Too, viewers found difficulty with the realization via vignettes and resulting shallow, confusing array of characters. The central people do solidify out, however, and their fates are engaging in a nighttime of bright colors so subdued it seems colorized sepia in soft focus and sensuous brown skin-white skin contrast. Not the implications, but a rawness will make mainstreamers uneasy in what is an impressionistic rendering of the life of João Francisco dos Santos (Ramos).
Outside sources claim the man’s parents were slaves -- though in fact Brazil abolished the institution twelve years before his birth in 1900 -- who sold their son when he was seven. The film opens with a May 12, 1932, mug shot of his battered face, while a magistrate’s voice (Eduardo Coutinho) sentences to ten years this “trouble-maker, snake, gambler, pederast without education, repeat offender [who] shaves his eyebrows, hates society, mutilates women and associates with whores.” This tribunal frame will appear near, but not at, the end, as story begins in the club where he is dresser to a faux chanteuse whose Scheherazade-cruel sultan lyrics he lip-synchs offstage.

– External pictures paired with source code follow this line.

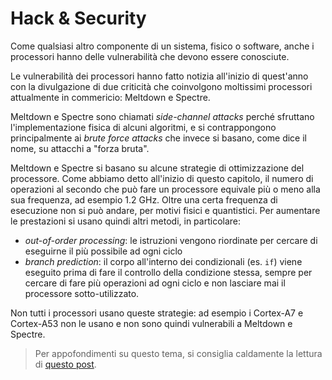 # Hack & Security

Come qualsiasi altro componente di un sistema, fisico o software, anche i processori hanno delle vulnerabilità che devono essere conosciute.

Le vulnerabilità dei processori hanno fatto notizia all'inizio di quest'anno
con la divulgazione di due criticità che coinvolgono moltissimi processori attualmente in commericio: Meltdown e Spectre.

Meltdown e Spectre sono chiamati _side-channel attacks_ perché sfruttano l'implementazione fisica di alcuni algoritmi, e si contrappongono principalmente ai _brute force attacks_ che invece si basano, come dice il nome, su attacchi a "forza bruta".

Meltdown e Spectre si basano su alcune strategie di ottimizzazione del processore. Come abbiamo detto all'inizio di questo capitolo, il numero di operazioni al secondo che può fare un processore equivale più o meno alla sua frequenza, ad esempio 1.2 GHz. Oltre una certa frequenza di esecuzione non si può andare, per motivi fisici e quantistici. Per aumentare le prestazioni si usano quindi altri metodi, in particolare:
- _out-of-order processing_: le istruzioni vengono riordinate per cercare di eseguirne il più possibile ad ogni ciclo
- _branch prediction_: il corpo all'interno dei condizionali (es. `if`) viene eseguito prima di fare il controllo della condizione stessa, sempre per cercare di fare più operazioni ad ogni ciclo e non lasciare mai il processore sotto-utilizzato.

Non tutti i processori usano queste strategie: ad esempio i Cortex-A7 e Cortex-A53 non le usano e non sono quindi vulnerabili a Meltdown e Spectre.

> Per appofondimenti su questo tema, si consiglia caldamente la lettura di [questo post](https://www.raspberrypi.org/blog/why-raspberry-pi-isnt-vulnerable-to-spectre-or-meltdown/).
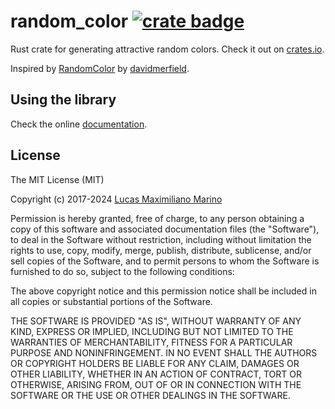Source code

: # random_color [![crate badge](https://img.shields.io/crates/v/random_color.svg)](https://crates.io/crates/random_color)

Rust crate for generating attractive random colors. Check it out on [crates.io](https://crates.io/crates/random_color).

Inspired by [RandomColor](https://github.com/davidmerfield/randomColor) by [davidmerfield](https://github.com/davidmerfield).

## Using the library

Check the online [documentation](https://docs.rs/random_color/latest/random_color/).

## License

The MIT License (MIT)

Copyright (c) 2017-2024 [Lucas Maximiliano Marino](https://lucasmarino.me)

Permission is hereby granted, free of charge, to any person obtaining a copy
of this software and associated documentation files (the "Software"), to deal
in the Software without restriction, including without limitation the rights
to use, copy, modify, merge, publish, distribute, sublicense, and/or sell
copies of the Software, and to permit persons to whom the Software is
furnished to do so, subject to the following conditions:

The above copyright notice and this permission notice shall be included in all
copies or substantial portions of the Software.

THE SOFTWARE IS PROVIDED "AS IS", WITHOUT WARRANTY OF ANY KIND, EXPRESS OR
IMPLIED, INCLUDING BUT NOT LIMITED TO THE WARRANTIES OF MERCHANTABILITY,
FITNESS FOR A PARTICULAR PURPOSE AND NONINFRINGEMENT. IN NO EVENT SHALL THE
AUTHORS OR COPYRIGHT HOLDERS BE LIABLE FOR ANY CLAIM, DAMAGES OR OTHER
LIABILITY, WHETHER IN AN ACTION OF CONTRACT, TORT OR OTHERWISE, ARISING FROM,
OUT OF OR IN CONNECTION WITH THE SOFTWARE OR THE USE OR OTHER DEALINGS IN THE
SOFTWARE.
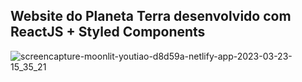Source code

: ## Website do Planeta Terra desenvolvido com ReactJS + Styled Components

![screencapture-moonlit-youtiao-d8d59a-netlify-app-2023-03-23-15_35_21](https://user-images.githubusercontent.com/97764446/227315597-f8069fc1-f724-4b04-8518-681c242b459a.png)
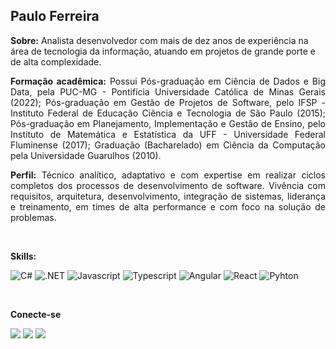 ## Paulo Ferreira


<p style='text-align: justify;'> 

<b>Sobre:</b> Analista desenvolvedor com mais de dez anos de experiência na área de tecnologia da informação, atuando em projetos de grande porte e de alta complexidade.


<p style='text-align: justify;'> 
<b>Formação acadêmica:</b> Possui Pós-graduação em Ciência de Dados e Big Data, pela PUC-MG - Pontifícia Universidade Católica de Minas Gerais (2022); Pós-graduação em Gestão de Projetos de Software, pelo IFSP - Instituto Federal de Educação Ciência e Tecnologia de São Paulo (2015); Pós-graduação em Planejamento, Implementação e Gestão de Ensino, pelo Instituto de Matemática e Estatística da UFF - Universidade Federal Fluminense (2017); Graduação (Bacharelado) em Ciência da Computação pela Universidade Guarulhos (2010).


<p style='text-align: justify;'>
<b>Perfil:</b> Técnico analítico, adaptativo e com expertise em realizar ciclos completos dos processos de desenvolvimento de software.
Vivência com requisitos, arquitetura, desenvolvimento, integração de sistemas, liderança e treinamento, em times de alta performance e com foco na solução de problemas.
</p>

</br>

__Skills:__ 

<img alt="C#" src="https://img.shields.io/badge/C%23-239120?style=for-the-badge&logo=c-sharp&logoColor=white"> <img alt=".NET" src="https://img.shields.io/badge/.NET-5C2D91?style=for-the-badge&logo=.net&logoColor=white"> <img alt="Javascript" src="https://img.shields.io/badge/JavaScript-F7DF1E?style=for-the-badge&logo=javascript&logoColor=black">
<img alt="Typescript" src="https://img.shields.io/badge/TypeScript-007ACC?style=for-the-badge&logo=typescript&logoColor=white"> <img alt="Angular" src="https://img.shields.io/badge/Angular-DD0031?style=for-the-badge&logo=angular&logoColor=whitev"> <img alt="React" src="https://img.shields.io/badge/React-20232A?style=for-the-badge&logo=react&logoColor=61DAFB"> <img alt="Pyhton" src="https://img.shields.io/badge/Python-3776AB?style=for-the-badge&logo=python&logoColor=white">


</br>

__Conecte-se__
<div>
<a href="https://github.com/pauloferreira000"><img src="https://img.shields.io/badge/GitHub-100000?style=for-the-badge&logo=github&logoColor=white"></a>
<a href="https://www.linkedin.com/in/pauloferreira000/"><img src="https://img.shields.io/badge/LinkedIn-0077B5?style=for-the-badge&logo=linkedin&logoColor=white"></a>
 <a href="mailto:pauloferreira000@gmail.com"><img src="https://img.shields.io/badge/Gmail-D14836?style=for-the-badge&logo=gmail&logoColor=white"></a>
</div>


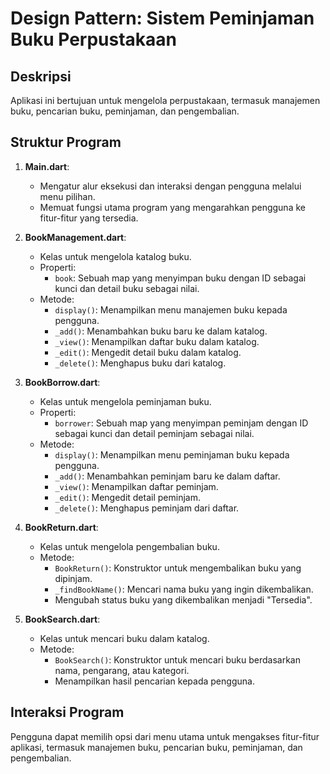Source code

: # Design Pattern: Sistem Peminjaman Buku Perpustakaan

## Deskripsi
Aplikasi ini bertujuan untuk mengelola perpustakaan, termasuk manajemen buku, pencarian buku, peminjaman, dan pengembalian.

## Struktur Program

1. **Main.dart**: 
   - Mengatur alur eksekusi dan interaksi dengan pengguna melalui menu pilihan.
   - Memuat fungsi utama program yang mengarahkan pengguna ke fitur-fitur yang tersedia.

2. **BookManagement.dart**: 
   - Kelas untuk mengelola katalog buku.
   - Properti:
     - `book`: Sebuah map yang menyimpan buku dengan ID sebagai kunci dan detail buku sebagai nilai.
   - Metode:
     - `display()`: Menampilkan menu manajemen buku kepada pengguna.
     - `_add()`: Menambahkan buku baru ke dalam katalog.
     - `_view()`: Menampilkan daftar buku dalam katalog.
     - `_edit()`: Mengedit detail buku dalam katalog.
     - `_delete()`: Menghapus buku dari katalog.

3. **BookBorrow.dart**: 
   - Kelas untuk mengelola peminjaman buku.
   - Properti:
     - `borrower`: Sebuah map yang menyimpan peminjam dengan ID sebagai kunci dan detail peminjam sebagai nilai.
   - Metode:
     - `display()`: Menampilkan menu peminjaman buku kepada pengguna.
     - `_add()`: Menambahkan peminjam baru ke dalam daftar.
     - `_view()`: Menampilkan daftar peminjam.
     - `_edit()`: Mengedit detail peminjam.
     - `_delete()`: Menghapus peminjam dari daftar.

4. **BookReturn.dart**: 
   - Kelas untuk mengelola pengembalian buku.
   - Metode:
     - `BookReturn()`: Konstruktor untuk mengembalikan buku yang dipinjam.
     - `_findBookName()`: Mencari nama buku yang ingin dikembalikan.
     - Mengubah status buku yang dikembalikan menjadi "Tersedia".

5. **BookSearch.dart**: 
   - Kelas untuk mencari buku dalam katalog.
   - Metode:
     - `BookSearch()`: Konstruktor untuk mencari buku berdasarkan nama, pengarang, atau kategori.
     - Menampilkan hasil pencarian kepada pengguna.

## Interaksi Program

Pengguna dapat memilih opsi dari menu utama untuk mengakses fitur-fitur aplikasi, termasuk manajemen buku, pencarian buku, peminjaman, dan pengembalian.
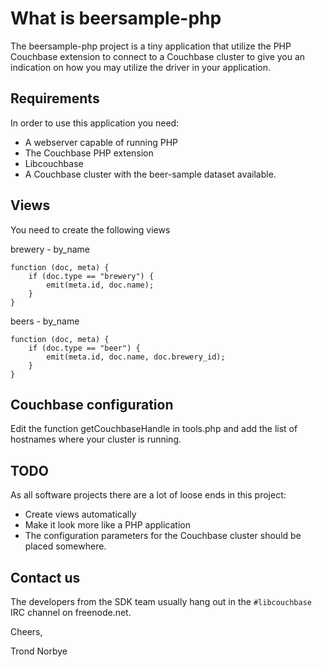 What is beersample-php
======================

The beersample-php project is a tiny application that utilize the PHP
Couchbase extension to connect to a Couchbase cluster to give you an
indication on how you may utilize the driver in your application.

Requirements
------------

In order to use this application you need:

* A webserver capable of running PHP
* The Couchbase PHP extension
* Libcouchbase
* A Couchbase cluster with the beer-sample dataset available.

Views
-----

You need to create the following views

brewery - by_name

    function (doc, meta) {
        if (doc.type == "brewery") {
            emit(meta.id, doc.name);
        }
    }

beers - by_name

    function (doc, meta) {
        if (doc.type == "beer") {
            emit(meta.id, doc.name, doc.brewery_id);
        }
    }

Couchbase configuration
-----------------------

Edit the function getCouchbaseHandle in tools.php and add the list of
hostnames where your cluster is running.


TODO
----

As all software projects there are a lot of loose ends in this project:

* Create views automatically
* Make it look more like a PHP application
* The configuration parameters for the Couchbase cluster should be placed
  somewhere.


Contact us
----------

The developers from the SDK team usually hang out in the `#libcouchbase`
IRC channel on freenode.net.


Cheers,

Trond Norbye
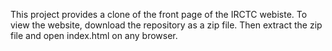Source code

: This project provides a clone of the front page of the IRCTC webiste.
To view the website, download the repository as a zip file.
Then extract the zip file and open index.html on any browser.
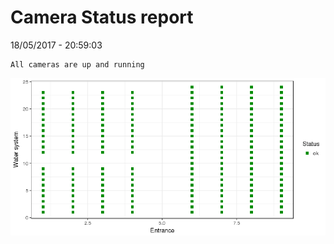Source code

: Camera Status report
================
18/05/2017 - 20:59:03

    All cameras are up and running

![](camreport_files/figure-markdown_github/unnamed-chunk-2-1.png)
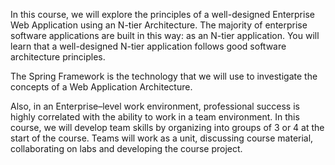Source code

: In this course, we will explore the principles of a well-designed Enterprise Web Application using an N-tier Architecture. The majority of enterprise software applications are built in this way: as an N-tier application. You will learn that a well-designed N-tier application follows good software architecture principles.

The Spring Framework is the technology that we will use to investigate the concepts of a Web Application Architecture.

Also, in an Enterprise–level work environment, professional success is highly correlated with the ability to work in a team environment. In this course, we will develop team skills by organizing into groups of 3 or 4 at the start of the course. Teams will work as a unit, discussing course material, collaborating on labs and developing the course project.

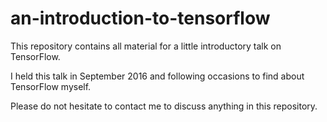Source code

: # an-introduction-to-tensorflow
This repository contains all material for a little introductory talk on TensorFlow.

I held this talk in September 2016 and following occasions to find about TensorFlow myself.

Please do not hesitate to contact me to discuss anything in this repository.
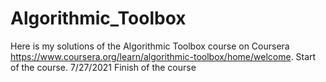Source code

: # Algorithmic_Toolbox
Here is my solutions of the Algorithmic Toolbox course on Coursera
https://www.coursera.org/learn/algorithmic-toolbox/home/welcome.
Start of the course. 7/27/2021
Finish of the course 
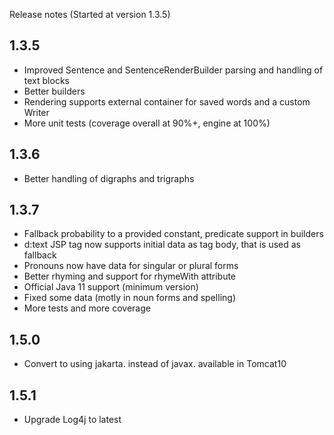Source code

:Release notes
(Started at version 1.3.5)


1.3.5
---
- Improved Sentence and SentenceRenderBuilder parsing and handling of text blocks
- Better builders
- Rendering supports external container for saved words and a custom Writer
- More unit tests (coverage overall at 90%+, engine at 100%)

1.3.6
---
- Better handling of digraphs and trigraphs

1.3.7
---
- Fallback probability to a provided constant, predicate support in builders
- d:text JSP tag now supports initial data as tag body, that is used as fallback
- Pronouns now have data for singular or plural forms
- Better rhyming and support for rhymeWith attribute
- Official Java 11 support (minimum version)
- Fixed some data (motly in noun forms and spelling)
- More tests and more coverage

1.5.0
---
- Convert to using jakarta. instead of javax. available in Tomcat10

1.5.1
---
- Upgrade Log4j to latest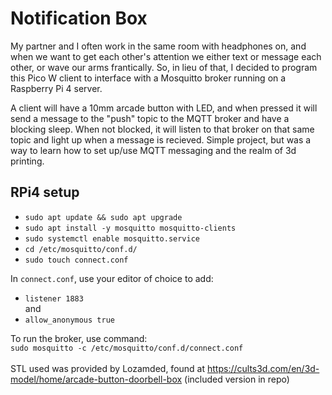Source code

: # Notification Box

My partner and I often work in the same room with headphones on, and when we want to get each other's attention we either text or message each other, or wave our arms frantically. So, in lieu of that, I decided to program this Pico W client to interface with a Mosquitto broker running on a Raspberry Pi 4 server.

A client will have a 10mm arcade button with LED, and when pressed it will send a message to the "push" topic to the MQTT broker and have a blocking sleep. When not blocked, it will listen to that broker on that same topic and light up when a message is recieved. Simple project, but was a way to learn how to set up/use MQTT messaging and the realm of 3d printing.

## RPi4 setup
- `sudo apt update && sudo apt upgrade`
- `sudo apt install -y mosquitto mosquitto-clients`
- `sudo systemctl enable mosquitto.service`
- `cd /etc/mosquitto/conf.d/`
- `sudo touch connect.conf`

In `connect.conf`, use your editor of choice to add: <br>
- `listener 1883` <br>
and <br>
- `allow_anonymous true` <br> 

To run the broker, use command: <br>
`sudo mosquitto -c /etc/mosquitto/conf.d/connect.conf`
<br>
<br>
STL used was provided by Lozamded, found at https://cults3d.com/en/3d-model/home/arcade-button-doorbell-box (included version in repo)
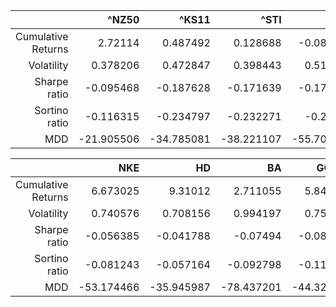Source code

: |                    |      ^NZ50 |      ^KS11 |       ^STI |       ^HSI |       ^BFX |
|-------------------:|-----------:|-----------:|-----------:|-----------:|-----------:|
| Cumulative Returns |    2.72114 |   0.487492 |   0.128688 |  -0.089911 |    0.50762 |
|     Volatility     |   0.378206 |   0.472847 |   0.398443 |   0.519146 |   0.539108 |
|    Sharpe ratio    |  -0.095468 |  -0.187628 |  -0.171639 |  -0.178964 |  -0.122203 |
|    Sortino ratio   |  -0.116315 |  -0.234797 |  -0.232271 |   -0.26356 |  -0.156576 |
|         MDD        | -21.905506 | -34.785081 | -38.221107 | -55.700772 | -24.725595 |

|                    |        NKE |         HD |         BA |      GOOGL |       AMZN |
|-------------------:|-----------:|-----------:|-----------:|-----------:|-----------:|
| Cumulative Returns |   6.673025 |    9.31012 |   2.711055 |   5.841545 |  14.478899 |
|     Volatility     |   0.740576 |   0.708156 |   0.994197 |   0.750908 |   0.951726 |
|    Sharpe ratio    |  -0.056385 |  -0.041788 |   -0.07494 |  -0.084397 |  -0.066543 |
|    Sortino ratio   |  -0.081243 |  -0.057164 |  -0.092798 |  -0.114713 |  -0.095917 |
|         MDD        | -53.174466 | -35.945987 | -78.437201 | -44.320051 | -56.145263 |
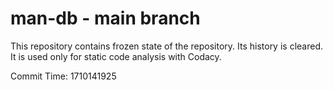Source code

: # man-db - main branch

This repository contains frozen state of the repository.
Its history is cleared. It is used only for static code
analysis with Codacy.

Commit Time: 1710141925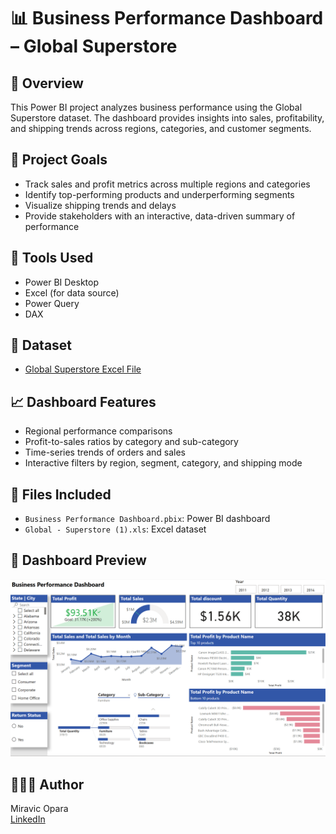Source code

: # 📊 Business Performance Dashboard – Global Superstore

## 📌 Overview
This Power BI project analyzes business performance using the Global Superstore dataset. The dashboard provides insights into sales, profitability, and shipping trends across regions, categories, and customer segments.

## 🎯 Project Goals
- Track sales and profit metrics across multiple regions and categories
- Identify top-performing products and underperforming segments
- Visualize shipping trends and delays
- Provide stakeholders with an interactive, data-driven summary of performance

## 🧰 Tools Used
- Power BI Desktop
- Excel (for data source)
- Power Query
- DAX

## 📁 Dataset
- [Global Superstore Excel File](Global%20-%20Superstore%20(1).xls)

## 📈 Dashboard Features
- Regional performance comparisons
- Profit-to-sales ratios by category and sub-category
- Time-series trends of orders and sales
- Interactive filters by region, segment, category, and shipping mode

## 📎 Files Included
- `Business Performance Dashboard.pbix`: Power BI dashboard
- `Global - Superstore (1).xls`: Excel dataset

## 📸 Dashboard Preview

![Business Dashboard Screenshot](https://github.com/Miravic1/business-performance-powerbi/blob/main/BPD%20-%20Dashboard.png)

## 👩🏽‍💻 Author
Miravic Opara  
[LinkedIn](https://www.linkedin.com/in/miravic-opara-218a262b9)
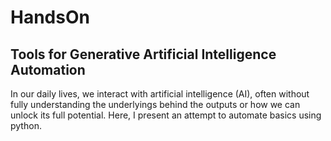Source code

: # HandsOn
## Tools for Generative Artificial Intelligence Automation
In our daily lives, we interact with artificial intelligence (AI), often without fully understanding the underlyings behind the outputs or how we can unlock its full potential. Here, I present an attempt to automate basics using python.

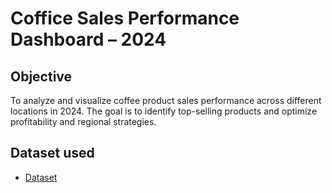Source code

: # Coffice Sales Performance Dashboard – 2024

## Objective
To analyze and visualize coffee product sales performance across different locations in 2024.
The goal is to identify top-selling products and optimize profitability and regional strategies.

## Dataset used
- <a href="https://github.com/sakthi-0824/Excel-Dashboard/blob/main/Coffee_Sales_Data.xlsx">Dataset</a>
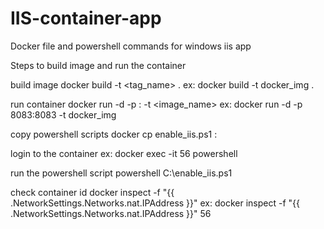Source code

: # IIS-container-app
Docker file and powershell commands for windows iis app

Steps to build image and run the container

build image
docker build -t <tag_name> .
ex: docker build -t docker_img .

run container
docker run -d -p <ext port>:<int port> -t <image_name>
ex: docker run -d -p 8083:8083 -t docker_img

copy powershell scripts
docker cp enable_iis.ps1 <containerid>:<dest path>

login to the container
ex: docker exec -it 56 powershell

run the powershell script
powershell C:\enable_iis.ps1

check container id
docker inspect -f "{{ .NetworkSettings.Networks.nat.IPAddress }}" <container id>
ex: docker inspect -f "{{ .NetworkSettings.Networks.nat.IPAddress }}" 56
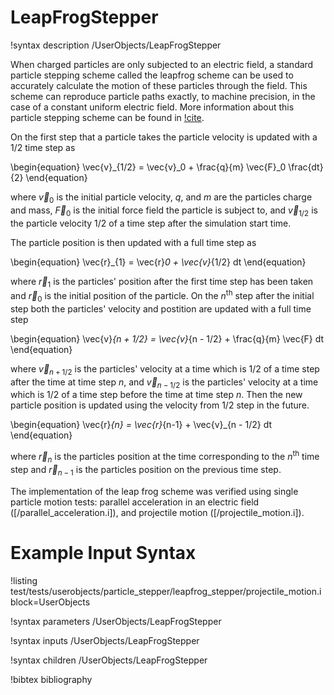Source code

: # LeapFrogStepper

!syntax description /UserObjects/LeapFrogStepper

When charged particles are only subjected to an electric field, a standard particle stepping scheme called the leapfrog scheme can be used to accurately calculate the motion of these particles through the field. This scheme can reproduce particle paths exactly, to machine precision, in the case of a constant uniform electric field. More information about this particle stepping scheme can be found in [!cite](Birdsall_Langdon_1991).

On the first step that a particle takes the particle velocity is updated with a 1/2 time step as

\begin{equation}
  \vec{v}_{1/2} = \vec{v}_0 + \frac{q}{m} \vec{F}_0 \frac{dt}{2}
\end{equation}

where $\vec{v}_{0}$ is the initial particle velocity, $q$, and $m$ are the particles charge and mass, $\vec{F}_0$ is the initial force field the particle is subject to, and $\vec{v}_{1/2}$ is the particle velocity 1/2 of a time step after the simulation start time.

The particle position is then updated with a full time step as

\begin{equation}
  \vec{r}_{1} = \vec{r}_0 + \vec{v}_{1/2} dt
\end{equation}

where $\vec{r}_{1}$ is the particles' position after the first time step has been taken and $\vec{r}_0$ is the initial position of the particle. On the $n^\text{th}$ step after the initial step both the particles' velocity and postition are updated with a full time step

\begin{equation}
  \vec{v}_{n + 1/2} = \vec{v}_{n - 1/2} + \frac{q}{m} \vec{F} dt
\end{equation}

where $\vec{v}_{n + 1/2}$ is the particles' velocity at a time which is 1/2 of a time step after the time at time step $n$, and $\vec{v}_{n - 1/2}$ is the particles' velocity at a time which is 1/2 of a time step before the time at time step $n$. Then the new particle position is updated using the velocity from 1/2 step in the future.

\begin{equation}
  \vec{r}_{n} = \vec{r}_{n-1} + \vec{v}_{n - 1/2} dt
\end{equation}

where $\vec{r}_{n}$ is the particles position at the time corresponding to the $n^\text{th}$ time step and $\vec{r}_{n-1}$ is the particles position on the previous time step.

The implementation of the leap frog scheme was verified using single particle motion tests: parallel acceleration in an electric field ([/parallel_acceleration.i]), and projectile motion ([/projectile_motion.i]).

# Example Input Syntax

!listing test/tests/userobjects/particle_stepper/leapfrog_stepper/projectile_motion.i block=UserObjects

!syntax parameters /UserObjects/LeapFrogStepper

!syntax inputs /UserObjects/LeapFrogStepper

!syntax children /UserObjects/LeapFrogStepper

!bibtex bibliography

Effeminately macho, he is attractively, dangerously lithe as a panther, a familiar figure in Rio’s Lapa. Alternately loving and taunting, living with and supporting rescued out-of-town prostitute Laurita, her (not his) baby girl he dotes on, and hysterical housemaid “limp queen” Tabú (Flavio Bauraqui), he is not above scams or robbery, quick to defend his or his family’s honor, and has recently taken as lover the fawning, small-time white thief Renatinho (Felipe Marques) attracted to his fighting prowess.
From cabarets, bars, radios, gramophones, there is ‘twenties-‘thirties music everywhere, to drinking, dancing, flirting, until, insulted by the faux French singer and bilked of back pay by their boss, he steals and flees. A “disciple of La [Josephine] Baker . . . born an outlaw and that’s how I’ll live,” he reacts to slights to his clan -- a doorman’s (Lincoln Oliveira) barring them from the chic High Life -- hides from pursuing police, and settles on celebrating loyal Laurita’s birthday by doing a drag queen number at friend Amadór’s (Emiliano Queiroz) neighborly bar. Both film and character blossom, for his Divine Negress success fills the Blue Danube for future performances, and João finds and embraces his outlet in this new stage persona.
An encounter with an insistent, obscenely homophobic drunk precipitates what seems, and should be, final tragedy, but titles introduce and explain a red-hued coda. Released in January 1942, reinvented as Madame Satã (after a Cecil B. DeMille character, Madam Satan), he wins the first of several Carnival fancy dress contests, as the film ends with credits set to his stirring samba more frantic than the earlier coy cabaret routines.
One wishes that these hurried tacked-on minutes had been expanded into more. With its emotionally visual vindication of what João/ Satã’s life has been building up towards, the film’s non-dramatic but exhilarating finale is what clings most memorably.